The term "Employment Relations" seems to be the new name for the discipline variously known in the past as industrial relations, personnel management, even people management and, of course, most ubiquitously now, human resources.  And yet, inside each name there is a world of difference.

"Industrial relations" recognised the importance of relationships and relations in the workplace.  It recognised that there needed to be a relationship - a mutuality - between workers and management directed towards work - industry, if you like -  and, since the term was in vogue at a time when statutorily mandated union coverage, centralised bargaining and union awards were the norm, it also paid respect to the need for good relationships between management and unions.

 "Industrial relations" was a name that was respectful of the human factor, in work and the workplace.  I'll say more about the human factor later.

"Personnel management" as a term focused more on the needs of the individual.  Personnel managers tended to be responsible for hiring and training and development.  It was a role focussed on the staffing and labour needs of the business.

"Human resources" or "human resource management" is something else entirely.  It is, in my view, both as a term and as a practice an insidious discipline.  As a name it gives the appearance of empathy for employees (it is, after all, human) but it's humanity is betrayed by the extraordinarily inhuman word "resource".  It implies workers will be treated as management would deal with any other resource.  It carries with it implications of pliability, malleability, mechanical compliance and disposability, all characteristics of other resources like raw materials or plant and equipment.  Inanimate objects that don't talk back.  HR is in reality just another form of organising, one allied entirely to the interests of the employer or the business owner but desperate to give the pretence that it has employees' interests at heart.

A term such as "people management" is even more cynical and arguably more dangerous.  This is a term that clearly implies an encroachment on the sense of the individual beyond work and the workplace, of the non-worker/non-employee identity.

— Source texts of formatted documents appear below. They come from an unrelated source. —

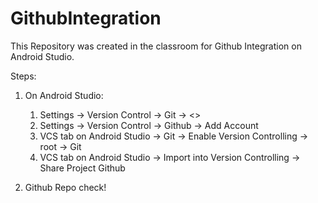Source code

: # GithubIntegration

This Repository was created in the classroom for Github Integration on Android Studio.

Steps:
1. On Android Studio:
    1. Settings -> Version Control -> Git -> <<Add your Git Pathe and Test it>>
    2. Settings -> Version Control -> Github -> Add Account
    3. VCS tab on Android Studio -> Git -> Enable Version Controlling -> root -> Git
    4. VCS tab on Android Studio -> Import into Version Controlling -> Share Project Github
 
 
2. Github Repo check!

It is about blurring the distinction between the person at work and the person themselves, the person with their own life, and it implies an enlargement of the manager's role beyond the workplace.  It is an interference in the individual.

In this sense the term "human resources" and the term "people manager" suffer from a massive conceit, that somehow the employer or management can or should exert an influence over the individual employee beyond ensuring a safe and satisfactory place of work and good recognition for a job well done.  They are terms that are ultimately disempowering and which diminish the whole person.  They are about subjugating the real person in favour of the person as an economic being.

Language is important.  Which is why it is encouraging to see the Society being established and that it uses the term "employment relations" which locates itself carefully as being about work and the relationships in work.  Amongst its purposes is one to foster discussion, research and education in the field of employment relations.  We could do with a lot more of this. 

If I am critical of one thing about modern HR, it is its essentially deceptive nature.  It is a discipline that has spawned an entirely new language, most of it meaningless and much of it utterly misleading.  Take, for example, attempts today to describe workers.  We see them referred to as "associates", "partners", "people capital", even "labour units".

The reference to workers as associates and partners could not be more misleading.  It implies that workers have a stake in the business beyond their obligation to provide their skills and labour.  It places an assumed level of ownership risk on workers.  But workers don't take that risk.  And they don't share in the rewards of any business risk.  The other terms I have referred to, "labour units" and "people capital", are simply dehumanising.  I suppose it makes it easier if you are a human resources manager responsible for effecting massive redundancies or simply dismissing an individual or making decisions which have a direct impact on workers' day to day lives and their job satisfaction to be able to refer to them as labour units and people capital.  There is no recognition of humanity in those terms; a labour unit, much like a product unit or even a business unit, has no feelings.  And as for people capital, this implies notions of asset depreciation, even degradation, and straight line returns on value.  Again, it is the human being reduced to an economic unit.

There is other language used by HR practitioners designed to mislead and deceive.  Such as the term "right sizing" for mass redundancies.  Or "out-sourcing" for giving a worker's job to another outfit, most commonly overseas, and causing job losses locally. The conceit of HR is that if we use pretty language we can conceal the reality of what is happening.

 

HR has brought us pointless concepts like "benchmarking", which is about looking at what others are doing and trying to do the same; benchmarking is about pursuing the heights of mediocrity. HR has brought us the idea of performance pay, an idea based on the premise that the efforts and contribution of a single worker can make a demonstrable difference and that that difference can be discerned and distinguished from the efforts of others. The truth is that performance pay can do no such thing and can only reward on an exclusively subjectively-viewed basis. And don't get me started on attempts to introduce science into the art of wage setting and relativity through demotivational systems like Hayes. 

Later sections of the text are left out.